» **Work request**: The answer must consist solely of the lines from the opening line of the entries through the line with "To see which", transcribed exactly and without any pictures.

———

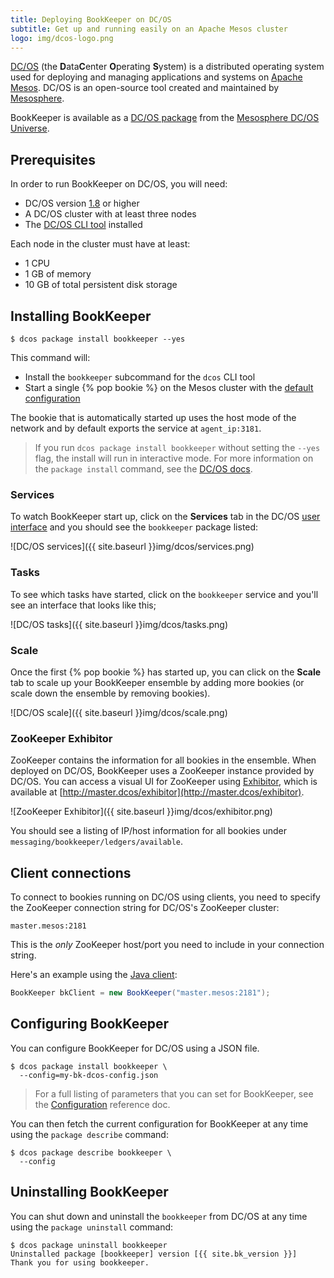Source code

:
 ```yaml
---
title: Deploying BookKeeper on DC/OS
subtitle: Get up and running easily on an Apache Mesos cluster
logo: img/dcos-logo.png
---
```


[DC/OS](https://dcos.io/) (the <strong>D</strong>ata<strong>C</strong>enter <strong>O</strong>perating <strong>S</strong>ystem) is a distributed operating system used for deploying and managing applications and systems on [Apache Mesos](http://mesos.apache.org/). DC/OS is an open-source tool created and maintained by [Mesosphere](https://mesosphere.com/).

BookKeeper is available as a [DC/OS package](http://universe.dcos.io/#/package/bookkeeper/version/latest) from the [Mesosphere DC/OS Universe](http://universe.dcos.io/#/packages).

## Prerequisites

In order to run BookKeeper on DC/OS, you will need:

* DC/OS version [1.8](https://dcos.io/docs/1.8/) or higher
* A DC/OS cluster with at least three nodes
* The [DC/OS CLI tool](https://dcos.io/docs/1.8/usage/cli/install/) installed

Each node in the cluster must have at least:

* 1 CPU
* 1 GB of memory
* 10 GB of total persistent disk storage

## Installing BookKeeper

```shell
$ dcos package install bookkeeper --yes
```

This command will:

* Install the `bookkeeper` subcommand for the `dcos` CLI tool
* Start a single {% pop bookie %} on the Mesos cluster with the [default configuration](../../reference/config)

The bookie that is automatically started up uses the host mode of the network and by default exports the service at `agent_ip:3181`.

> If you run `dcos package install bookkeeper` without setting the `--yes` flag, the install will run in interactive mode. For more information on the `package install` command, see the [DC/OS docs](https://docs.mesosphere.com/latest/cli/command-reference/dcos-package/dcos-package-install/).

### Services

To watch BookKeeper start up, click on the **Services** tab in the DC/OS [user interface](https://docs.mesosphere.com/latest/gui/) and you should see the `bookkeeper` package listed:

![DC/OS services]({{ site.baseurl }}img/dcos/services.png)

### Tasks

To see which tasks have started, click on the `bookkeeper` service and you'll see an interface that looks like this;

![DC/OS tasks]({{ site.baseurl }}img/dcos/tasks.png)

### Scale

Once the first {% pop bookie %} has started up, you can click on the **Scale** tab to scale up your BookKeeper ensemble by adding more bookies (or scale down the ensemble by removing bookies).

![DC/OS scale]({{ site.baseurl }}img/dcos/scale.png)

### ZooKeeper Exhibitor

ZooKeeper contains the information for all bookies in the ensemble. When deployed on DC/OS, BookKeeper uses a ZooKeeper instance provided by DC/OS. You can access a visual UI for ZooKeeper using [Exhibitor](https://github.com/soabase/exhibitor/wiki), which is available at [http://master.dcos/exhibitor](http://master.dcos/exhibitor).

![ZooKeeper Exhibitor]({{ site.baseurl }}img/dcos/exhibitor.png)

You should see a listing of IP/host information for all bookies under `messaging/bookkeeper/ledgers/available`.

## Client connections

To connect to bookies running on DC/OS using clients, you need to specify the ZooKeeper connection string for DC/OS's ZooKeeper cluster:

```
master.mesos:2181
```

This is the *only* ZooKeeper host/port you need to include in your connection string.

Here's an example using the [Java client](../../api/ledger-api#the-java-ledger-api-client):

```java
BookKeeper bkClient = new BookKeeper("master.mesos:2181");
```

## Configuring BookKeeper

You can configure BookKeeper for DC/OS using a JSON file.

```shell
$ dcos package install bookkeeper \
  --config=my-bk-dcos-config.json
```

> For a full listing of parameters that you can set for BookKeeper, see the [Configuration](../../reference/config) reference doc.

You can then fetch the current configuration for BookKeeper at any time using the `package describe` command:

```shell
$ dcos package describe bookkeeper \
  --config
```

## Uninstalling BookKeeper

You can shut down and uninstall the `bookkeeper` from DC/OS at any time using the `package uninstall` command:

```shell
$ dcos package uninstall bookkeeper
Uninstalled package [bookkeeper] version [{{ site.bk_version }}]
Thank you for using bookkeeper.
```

———

» **Answer to the exercise**:
Source code

:
 ```yaml
---
title: Deploying BookKeeper on DC/OS
subtitle: Get up and running easily on an Apache Mesos cluster
logo: img/dcos-logo.png
---
```


[DC/OS](https://dcos.io/) (the <strong>D</strong>ata<strong>C</strong>enter <strong>O</strong>perating <strong>S</strong>ystem) is a distributed operating system used for deploying and managing applications and systems on [Apache Mesos](http://mesos.apache.org/). DC/OS is an open-source tool created and maintained by [Mesosphere](https://mesosphere.com/).

BookKeeper is available as a [DC/OS package](http://universe.dcos.io/#/package/bookkeeper/version/latest) from the [Mesosphere DC/OS Universe](http://universe.dcos.io/#/packages).

## Prerequisites

In order to run BookKeeper on DC/OS, you will need:

* DC/OS version [1.8](https://dcos.io/docs/1.8/) or higher
* A DC/OS cluster with at least three nodes
* The [DC/OS CLI tool](https://dcos.io/docs/1.8/usage/cli/install/) installed

Each node in the cluster must have at least:

* 1 CPU
* 1 GB of memory
* 10 GB of total persistent disk storage

## Installing BookKeeper

```shell
$ dcos package install bookkeeper --yes
```

This command will:

* Install the `bookkeeper` subcommand for the `dcos` CLI tool
* Start a single {% pop bookie %} on the Mesos cluster with the [default configuration](../../reference/config)

The bookie that is automatically started up uses the host mode of the network and by default exports the service at `agent_ip:3181`.

> If you run `dcos package install bookkeeper` without setting the `--yes` flag, the install will run in interactive mode. For more information on the `package install` command, see the [DC/OS docs](https://docs.mesosphere.com/latest/cli/command-reference/dcos-package/dcos-package-install/).

### Services

To watch BookKeeper start up, click on the **Services** tab in the DC/OS [user interface](https://docs.mesosphere.com/latest/gui/) and you should see the `bookkeeper` package listed:

![DC/OS services]({{ site.baseurl }}img/dcos/services.png)

### Tasks

To see which tasks have started, click on the `bookkeeper` service and you'll see an interface that looks like this;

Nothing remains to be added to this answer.